There are a few issues around 1GB THP support that I've come up against
while working on DAX support that I think may be interesting to discuss
in person.

 - Do we want to add support for 1GB THP for anonymous pages?  DAX support
   is driving the initial 1GB THP support, but would anonymous VMAs also
   benefit from 1GB support?  I'm not volunteering to do this work, but
   it might make an interesting conversation if we can identify some users
   who think performance would be better if they had 1GB THP support.

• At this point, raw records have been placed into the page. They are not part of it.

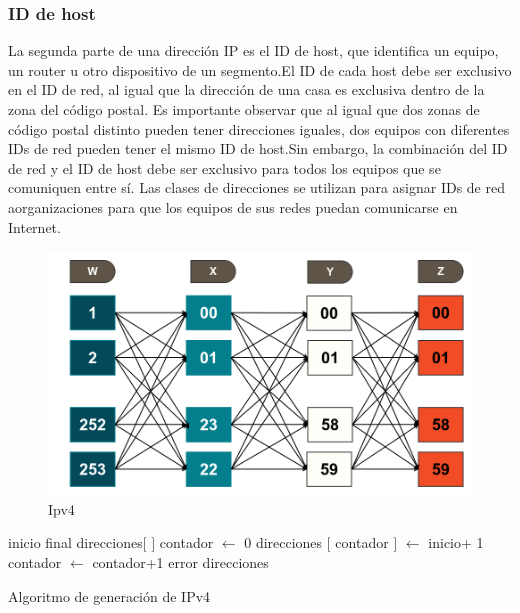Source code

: \subsubsection{ID de host}
La segunda parte de una direcci\'on IP es el ID de host, que identifica un equipo, un router u otro dispositivo de un segmento.El ID de cada host debe ser exclusivo en el ID de red, al igual que la direcci\'on de una casa es exclusiva dentro de la zona del c\'odigo postal. Es importante observar que al igual que dos zonas de c\'odigo postal distinto pueden tener direcciones iguales, dos equipos con diferentes IDs de red pueden tener el mismo ID de host.Sin embargo, la combinaci\'on del ID de red y el ID de host debe ser exclusivo para todos los equipos que se comuniquen entre s\'i. Las clases de direcciones se utilizan para asignar IDs de red aorganizaciones para que los equipos de sus redes puedan comunicarse en Internet.
\begin{figure}[H]
\centering
\includegraphics[scale=0.5]{images/ipv4.png}
\caption{Ipv4}
\end{figure}
\begin{algorithm}[H]
\begin{algorithmic}[1]
\REQUIRE inicio final
\STATE direcciones$[$ $]$
\STATE contador $\leftarrow$ 0
	\STATE direcciones $[$ contador $]$ $\leftarrow$ inicio+ 1
	\STATE contador $\leftarrow$ contador+1
	\ENDWHILE
\ELSE
	\RETURN error
\ENDIF
\RETURN direcciones
\end{algorithmic}
\caption{Algoritmo de generaci\'on de IPv4}\label{alg:algoritmoGeneracionIPv4}
\end{algorithm}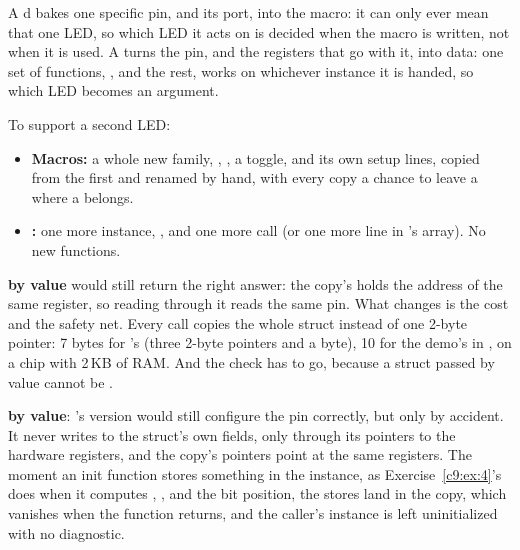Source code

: 
A d  bakes one specific pin, and its port, into the macro: it can only
ever mean that one LED, so which LED it acts on is decided when the macro is written, not when it
is used. A  turns the pin, and the registers that go with it, into data: one set of
functions, ,  and the rest, works on whichever instance it
is handed, so which LED becomes an argument.

To support a second LED:
\begin{itemize}
  \item \textbf{Macros:} a whole new family, , , a toggle, and its
    own setup lines, copied from the first and renamed by hand, with every copy a chance to leave a
     where a  belongs.
  \item \textbf{:} one more instance,
    , and one more  call (or one
    more line in 's  array). No new functions.
\end{itemize}

\textbf{ by value} would still return the right answer: the copy's 
holds the address of the same  register, so reading through it reads the same pin. What
changes is the cost and the safety net. Every call copies the whole struct instead of one 2-byte
pointer: 7 bytes for 's  (three 2-byte pointers and a byte), 10 for
the demo's in , on a chip with 2\,KB of RAM. And the  check has to go,
because a struct passed by value cannot be .

\textbf{ by value}: 's version would still configure the pin
correctly, but only by accident. It never writes to the struct's own fields, only through its
pointers to the hardware registers, and the copy's pointers point at the same registers. The moment
an init function stores something in the instance, as Exercise~\ref{c9:ex:4}'s does when it
computes , ,  and the bit position, the stores land in the copy,
which vanishes when the function returns, and the caller's instance is left uninitialized with no
diagnostic.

 - Latency of a major page fault.  According to various public reviews,
   main memory bandwidth is about 30GB/s on a Core i7-5960X with 4
   DDR4 channels.  I think people are probably fairly unhappy about
   doing only 30 page faults per second.  So maybe we need a more complex
   scheme to handle major faults where we insert a temporary 2MB mapping,
   prepare the other 2MB pages in the background, then merge them into
   a 1GB mapping when they're completed.

 - Cache pressure from 1GB page support.  If we're using NT stores, they
   bypass the cache, and all should be good.  But if there are
   architectures that support THP and not NT stores, zeroing a page is
   just going to obliterate their caches.

Other topics that might interest people from a VM/FS point of view:

 - Uses for (or replacement of) the radix tree.  We're currently
   looking at using the radix tree with DAX in order to reduce the number
   of calls into the filesystem.  That's leading to various enhancements
   to the radix tree, such as support for a lock bit for exceptional
   entries (Neil Brown), and support for multi-order entries (me).
   Is the (enhanced) radix tree the right data structure to be using
   for this brave new world of huge pages in the page cache, or should
   we be looking at some other data structure like an RB-tree?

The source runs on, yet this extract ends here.